WASHINGTON — It would be nice — and so, so easy — to ignore what bond markets are doing in Germany, Japan and Zambia. But you shouldn’t.
If you own a bond mutual fund or have a 401(k) account, there’s a good chance that you have foreign-bond investments, even if you don’t know it. That’s because many bond funds have been buying foreign bonds, including some that could serve as the only bond fund in your portfolio. Also, most target-date mutual funds, which have become the default way for many investors to save for retirement, keep small portions of their portfolios in foreign bonds.
Some fund managers are going abroad for diversification, while others are hungry for higher yields than what’s available in the United States. These global bonds, though, come with risks. Bonds from emerging markets offer higher yields but also higher price swings. Changes in the dollar’s value against other currencies can quickly wipe out any returns. In many developed markets, yields are even lower than in the U.S.
“Do people have more foreign bond (investment) than they think? Yes, and it’s very possible that it’s been there a long time,” says Karin Anderson, a senior analyst at Morningstar.
To see how common foreign bonds have become, look at target-date mutual funds. They put investment decisions on autopilot, automatically morphing from a stock-heavy portfolio to a bond-heavy one as the target retirement date approaches. Their ease of use has made them popular, and they control more than $650 billion of total assets.

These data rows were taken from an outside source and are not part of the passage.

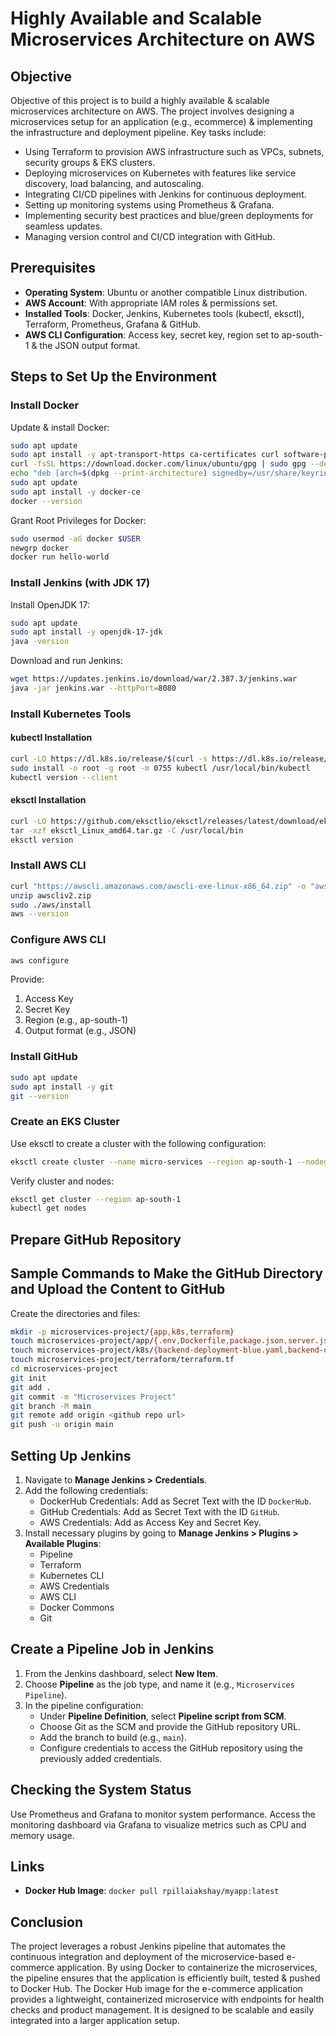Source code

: 
# Highly Available and Scalable Microservices Architecture on AWS

## Objective
Objective of this project is to build a highly available & scalable microservices architecture on AWS. The project involves designing a microservices setup for an application (e.g., ecommerce) & implementing the infrastructure and deployment pipeline. Key tasks include:
- Using Terraform to provision AWS infrastructure such as VPCs, subnets, security groups & EKS clusters.
- Deploying microservices on Kubernetes with features like service discovery, load balancing, and autoscaling.
- Integrating CI/CD pipelines with Jenkins for continuous deployment.
- Setting up monitoring systems using Prometheus & Grafana.
- Implementing security best practices and blue/green deployments for seamless updates.
- Managing version control and CI/CD integration with GitHub.

## Prerequisites
- **Operating System**: Ubuntu or another compatible Linux distribution.
- **AWS Account**: With appropriate IAM roles & permissions set.
- **Installed Tools**: Docker, Jenkins, Kubernetes tools (kubectl, eksctl), Terraform, Prometheus, Grafana & GitHub.
- **AWS CLI Configuration**: Access key, secret key, region set to ap-south-1 & the JSON output format.

## Steps to Set Up the Environment

### Install Docker
Update & install Docker:

```bash
sudo apt update
sudo apt install -y apt-transport-https ca-certificates curl software-properties-common
curl -fsSL https://download.docker.com/linux/ubuntu/gpg | sudo gpg --dearmor -o /usr/share/keyrings/docker-archive-keyring.gpg
echo "deb [arch=$(dpkg --print-architecture) signedby=/usr/share/keyrings/docker-archive-keyring.gpg] https://download.docker.com/linux/ubuntu $(lsb_release -cs) stable" | sudo tee /etc/apt/sources.list.d/docker.list > /dev/null
sudo apt update
sudo apt install -y docker-ce
docker --version
```

Grant Root Privileges for Docker:
```bash
sudo usermod -aG docker $USER
newgrp docker
docker run hello-world
```

### Install Jenkins (with JDK 17)
Install OpenJDK 17:
```bash
sudo apt update
sudo apt install -y openjdk-17-jdk
java -version
```

Download and run Jenkins:
```bash
wget https://updates.jenkins.io/download/war/2.387.3/jenkins.war
java -jar jenkins.war --httpPort=8080
```

### Install Kubernetes Tools

#### kubectl Installation
```bash
curl -LO https://dl.k8s.io/release/$(curl -s https://dl.k8s.io/release/stable.txt)/bin/linux/amd64/kubectl
sudo install -o root -g root -m 0755 kubectl /usr/local/bin/kubectl
kubectl version --client
```

#### eksctl Installation
```bash
curl -LO https://github.com/eksctlio/eksctl/releases/latest/download/eksctl_Linux_amd64.tar.gz
tar -xzf eksctl_Linux_amd64.tar.gz -C /usr/local/bin
eksctl version
```

### Install AWS CLI
```bash
curl "https://awscli.amazonaws.com/awscli-exe-linux-x86_64.zip" -o "awscliv2.zip"
unzip awscliv2.zip
sudo ./aws/install
aws --version
```

### Configure AWS CLI
```bash
aws configure
```

Provide:
1. Access Key
2. Secret Key
3. Region (e.g., ap-south-1)
4. Output format (e.g., JSON)

### Install GitHub
```bash
sudo apt update
sudo apt install -y git
git --version
```

### Create an EKS Cluster
Use eksctl to create a cluster with the following configuration:
```bash
eksctl create cluster --name micro-services --region ap-south-1 --nodegroup-name eks-nodes --nodes 3 --nodes-min 1 --nodes-max 4 --managed
```

Verify cluster and nodes:
```bash
eksctl get cluster --region ap-south-1
kubectl get nodes
```

## Prepare GitHub Repository

## Sample Commands to Make the GitHub Directory and Upload the Content to GitHub

Create the directories and files:
```bash
mkdir -p microservices-project/{app,k8s,terraform}
touch microservices-project/app/{.env,Dockerfile,package.json,server.js}
touch microservices-project/k8s/{backend-deployment-blue.yaml,backend-deployment-green.yaml,backend-service.yaml,hpa.yaml,ingress.yaml}
touch microservices-project/terraform/terraform.tf
cd microservices-project
git init
git add .
git commit -m "Microservices Project"
git branch -M main
git remote add origin <github repo url>
git push -u origin main
```

## Setting Up Jenkins

1. Navigate to **Manage Jenkins > Credentials**.
2. Add the following credentials:
   - DockerHub Credentials: Add as Secret Text with the ID `DockerHub`.
   - GitHub Credentials: Add as Secret Text with the ID `GitHub`.
   - AWS Credentials: Add as Access Key and Secret Key.
3. Install necessary plugins by going to **Manage Jenkins > Plugins > Available Plugins**:
   - Pipeline
   - Terraform
   - Kubernetes CLI
   - AWS Credentials
   - AWS CLI
   - Docker Commons
   - Git

## Create a Pipeline Job in Jenkins

1. From the Jenkins dashboard, select **New Item**.
2. Choose **Pipeline** as the job type, and name it (e.g., `Microservices Pipeline`).
3. In the pipeline configuration:
   - Under **Pipeline Definition**, select **Pipeline script from SCM**.
   - Choose Git as the SCM and provide the GitHub repository URL.
   - Add the branch to build (e.g., `main`).
   - Configure credentials to access the GitHub repository using the previously added credentials.
     

## Checking the System Status
Use Prometheus and Grafana to monitor system performance. Access the monitoring dashboard via Grafana to visualize metrics such as CPU and memory usage.

## Links
- **Docker Hub Image**: `docker pull rpillaiakshay/myapp:latest`

## Conclusion
The project leverages a robust Jenkins pipeline that automates the continuous integration and deployment of the microservice-based e-commerce application. By using Docker to containerize the microservices, the pipeline ensures that the application is efficiently built, tested & pushed to Docker Hub. The Docker Hub image for the e-commerce application provides a lightweight, containerized microservice with endpoints for health checks and product management. It is designed to be scalable and easily integrated into a larger application setup.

Nearly 60 percent of the target-date fund series tracked by Morningstar held foreign bonds at the end of 2013, says Janet Yang, director of multi-asset research at Morningstar. Perhaps more importantly, all three of the industry’s biggest players had them. Fidelity, Vanguard and T. Rowe Price control nearly three quarters of all target-date fund assets.
It’s not just target-date funds that are scouring the globe. Bond mutual funds commonly have the freedom to invest as much as 20 percent of their assets outside the United States, Anderson says. Managers have taken advantage, buying bonds from developing economies in particular.
That means you should look at your funds and make sure you’re comfortable with how much and what kind of foreign bonds they hold. Funds typically include a link describing their composition on their websites.
Pay close attention to whether the fund “hedges.” This refers to whether it tries to limit the impact that shifting currency values can have. When the euro, yen or peso fall against the dollar, it can quickly wipe out foreign bonds’ returns.
Some funds invest in currencies to hedge against such risk. Others prefer to remain unhedged, looking to benefit from the boost received when the dollar is falling.